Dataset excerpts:
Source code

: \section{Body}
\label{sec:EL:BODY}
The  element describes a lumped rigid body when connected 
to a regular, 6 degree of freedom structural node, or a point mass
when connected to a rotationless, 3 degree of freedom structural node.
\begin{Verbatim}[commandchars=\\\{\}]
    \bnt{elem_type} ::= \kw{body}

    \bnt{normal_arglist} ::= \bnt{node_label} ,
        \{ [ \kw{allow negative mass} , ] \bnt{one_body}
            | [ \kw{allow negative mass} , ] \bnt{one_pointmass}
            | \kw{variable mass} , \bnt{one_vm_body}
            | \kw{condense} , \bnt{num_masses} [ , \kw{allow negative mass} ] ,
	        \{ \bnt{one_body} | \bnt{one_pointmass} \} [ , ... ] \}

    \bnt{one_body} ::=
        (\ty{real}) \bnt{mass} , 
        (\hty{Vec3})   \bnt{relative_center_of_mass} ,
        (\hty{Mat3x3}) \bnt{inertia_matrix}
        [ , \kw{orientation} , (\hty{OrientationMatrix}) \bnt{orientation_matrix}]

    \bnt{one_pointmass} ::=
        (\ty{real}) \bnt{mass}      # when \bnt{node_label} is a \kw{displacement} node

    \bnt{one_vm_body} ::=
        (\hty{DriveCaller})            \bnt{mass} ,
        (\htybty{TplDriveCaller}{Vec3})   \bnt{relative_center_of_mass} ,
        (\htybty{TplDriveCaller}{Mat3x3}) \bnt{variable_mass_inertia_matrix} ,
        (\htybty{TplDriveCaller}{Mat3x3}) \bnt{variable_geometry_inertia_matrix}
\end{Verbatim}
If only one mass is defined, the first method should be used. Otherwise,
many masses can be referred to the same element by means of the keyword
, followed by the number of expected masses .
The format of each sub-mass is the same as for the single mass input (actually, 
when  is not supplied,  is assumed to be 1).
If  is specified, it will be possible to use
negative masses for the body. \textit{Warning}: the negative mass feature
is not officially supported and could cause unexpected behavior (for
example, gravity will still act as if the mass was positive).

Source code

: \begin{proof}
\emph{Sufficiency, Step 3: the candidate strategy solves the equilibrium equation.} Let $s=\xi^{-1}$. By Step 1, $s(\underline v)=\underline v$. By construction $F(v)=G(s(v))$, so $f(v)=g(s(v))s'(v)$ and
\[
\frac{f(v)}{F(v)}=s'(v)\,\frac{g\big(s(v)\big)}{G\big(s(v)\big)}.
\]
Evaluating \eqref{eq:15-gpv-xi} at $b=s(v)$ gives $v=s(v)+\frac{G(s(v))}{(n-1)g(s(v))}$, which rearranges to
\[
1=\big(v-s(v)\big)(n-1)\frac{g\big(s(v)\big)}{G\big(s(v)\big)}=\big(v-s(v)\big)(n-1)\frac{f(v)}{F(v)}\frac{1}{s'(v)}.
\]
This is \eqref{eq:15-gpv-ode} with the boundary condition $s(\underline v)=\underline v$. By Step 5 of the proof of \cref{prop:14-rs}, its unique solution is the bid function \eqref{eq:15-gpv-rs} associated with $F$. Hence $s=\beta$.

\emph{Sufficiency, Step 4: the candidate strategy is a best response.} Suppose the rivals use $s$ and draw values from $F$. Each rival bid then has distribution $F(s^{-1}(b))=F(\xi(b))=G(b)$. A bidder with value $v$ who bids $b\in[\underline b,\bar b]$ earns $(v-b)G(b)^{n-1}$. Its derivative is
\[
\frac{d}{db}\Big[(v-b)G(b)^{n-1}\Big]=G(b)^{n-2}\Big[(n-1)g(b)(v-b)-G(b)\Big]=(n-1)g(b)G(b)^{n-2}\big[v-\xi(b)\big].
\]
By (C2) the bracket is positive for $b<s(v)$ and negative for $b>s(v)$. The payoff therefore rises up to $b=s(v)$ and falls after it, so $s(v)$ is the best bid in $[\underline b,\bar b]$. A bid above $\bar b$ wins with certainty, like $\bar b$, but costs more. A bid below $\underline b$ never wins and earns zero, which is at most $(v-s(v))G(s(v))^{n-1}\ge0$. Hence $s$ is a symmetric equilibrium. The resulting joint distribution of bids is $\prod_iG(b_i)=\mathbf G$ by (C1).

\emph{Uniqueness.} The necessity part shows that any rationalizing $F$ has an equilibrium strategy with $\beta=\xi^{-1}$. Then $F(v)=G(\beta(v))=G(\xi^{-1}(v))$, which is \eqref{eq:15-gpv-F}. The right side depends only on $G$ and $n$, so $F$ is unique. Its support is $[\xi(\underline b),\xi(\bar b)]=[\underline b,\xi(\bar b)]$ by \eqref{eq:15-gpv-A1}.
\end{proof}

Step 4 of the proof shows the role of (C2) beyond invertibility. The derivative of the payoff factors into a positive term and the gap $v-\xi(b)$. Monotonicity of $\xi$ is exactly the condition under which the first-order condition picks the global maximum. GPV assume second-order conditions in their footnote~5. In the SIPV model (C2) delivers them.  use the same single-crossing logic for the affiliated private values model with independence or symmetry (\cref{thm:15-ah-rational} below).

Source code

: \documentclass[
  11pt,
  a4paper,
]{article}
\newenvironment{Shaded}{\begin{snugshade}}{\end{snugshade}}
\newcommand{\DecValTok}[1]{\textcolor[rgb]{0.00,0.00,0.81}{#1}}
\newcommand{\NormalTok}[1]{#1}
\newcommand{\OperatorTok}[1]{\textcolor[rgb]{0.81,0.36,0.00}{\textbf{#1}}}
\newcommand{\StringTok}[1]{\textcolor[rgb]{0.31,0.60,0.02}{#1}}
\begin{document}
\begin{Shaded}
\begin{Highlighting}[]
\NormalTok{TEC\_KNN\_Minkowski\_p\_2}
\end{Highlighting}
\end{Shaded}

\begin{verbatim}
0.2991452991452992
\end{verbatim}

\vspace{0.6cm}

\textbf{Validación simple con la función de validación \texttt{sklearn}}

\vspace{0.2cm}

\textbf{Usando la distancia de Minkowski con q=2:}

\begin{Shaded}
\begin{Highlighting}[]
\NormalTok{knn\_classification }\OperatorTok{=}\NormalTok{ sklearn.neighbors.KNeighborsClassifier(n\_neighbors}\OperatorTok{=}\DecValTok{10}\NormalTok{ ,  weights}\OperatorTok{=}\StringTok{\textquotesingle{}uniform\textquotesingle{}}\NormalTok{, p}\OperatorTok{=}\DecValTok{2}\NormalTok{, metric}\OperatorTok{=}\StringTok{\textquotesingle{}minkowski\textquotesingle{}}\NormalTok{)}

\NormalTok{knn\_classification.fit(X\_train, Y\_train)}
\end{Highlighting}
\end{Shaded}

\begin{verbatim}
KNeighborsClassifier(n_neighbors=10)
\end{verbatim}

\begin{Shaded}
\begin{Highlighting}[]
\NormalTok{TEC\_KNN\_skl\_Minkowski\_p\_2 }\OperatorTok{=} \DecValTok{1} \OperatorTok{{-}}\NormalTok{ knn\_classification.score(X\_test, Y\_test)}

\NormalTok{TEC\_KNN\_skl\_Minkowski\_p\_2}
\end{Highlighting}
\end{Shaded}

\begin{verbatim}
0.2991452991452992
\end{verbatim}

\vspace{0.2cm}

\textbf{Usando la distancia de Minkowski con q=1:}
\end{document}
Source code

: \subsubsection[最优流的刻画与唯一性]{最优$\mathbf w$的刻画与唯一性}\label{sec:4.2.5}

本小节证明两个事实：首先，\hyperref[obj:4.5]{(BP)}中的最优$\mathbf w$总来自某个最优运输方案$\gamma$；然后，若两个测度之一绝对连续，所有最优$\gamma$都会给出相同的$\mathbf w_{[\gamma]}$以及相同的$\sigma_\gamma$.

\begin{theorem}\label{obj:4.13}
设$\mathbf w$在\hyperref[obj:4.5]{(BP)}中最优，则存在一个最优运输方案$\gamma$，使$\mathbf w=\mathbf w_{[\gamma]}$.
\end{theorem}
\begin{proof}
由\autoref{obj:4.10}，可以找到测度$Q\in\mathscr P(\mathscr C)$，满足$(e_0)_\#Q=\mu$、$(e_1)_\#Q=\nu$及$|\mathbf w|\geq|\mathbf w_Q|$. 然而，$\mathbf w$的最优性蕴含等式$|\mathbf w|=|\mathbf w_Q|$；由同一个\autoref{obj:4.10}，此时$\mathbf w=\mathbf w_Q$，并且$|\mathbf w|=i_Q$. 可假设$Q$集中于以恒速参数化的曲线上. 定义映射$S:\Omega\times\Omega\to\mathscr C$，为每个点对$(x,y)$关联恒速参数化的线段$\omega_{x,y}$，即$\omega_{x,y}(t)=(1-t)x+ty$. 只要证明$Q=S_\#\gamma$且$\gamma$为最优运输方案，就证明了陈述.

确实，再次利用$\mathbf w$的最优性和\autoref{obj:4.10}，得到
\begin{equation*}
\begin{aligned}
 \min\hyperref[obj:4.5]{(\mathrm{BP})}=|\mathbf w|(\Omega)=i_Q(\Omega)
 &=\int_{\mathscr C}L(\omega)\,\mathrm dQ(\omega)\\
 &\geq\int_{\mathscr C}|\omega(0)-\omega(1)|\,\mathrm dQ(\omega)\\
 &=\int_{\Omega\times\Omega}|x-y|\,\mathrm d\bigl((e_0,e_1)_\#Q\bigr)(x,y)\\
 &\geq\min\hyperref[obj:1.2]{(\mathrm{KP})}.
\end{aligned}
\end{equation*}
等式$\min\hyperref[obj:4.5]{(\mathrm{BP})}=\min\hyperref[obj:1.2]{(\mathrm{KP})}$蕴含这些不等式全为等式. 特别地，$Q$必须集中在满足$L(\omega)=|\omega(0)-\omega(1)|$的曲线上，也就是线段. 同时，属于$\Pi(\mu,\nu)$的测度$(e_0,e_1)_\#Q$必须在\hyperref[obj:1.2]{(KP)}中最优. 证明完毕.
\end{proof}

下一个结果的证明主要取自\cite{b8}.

- TASK INSTRUCTIONS -
What lines in the data include the string "equation"? Copy each one.

- WRITTEN ANSWER -
\emph{Sufficiency, Step 3: the candidate strategy solves the equilibrium equation.} Let $s=\xi^{-1}$. By Step 1, $s(\underline v)=\underline v$. By construction $F(v)=G(s(v))$, so $f(v)=g(s(v))s'(v)$ and
\begin{equation*}
\end{equation*}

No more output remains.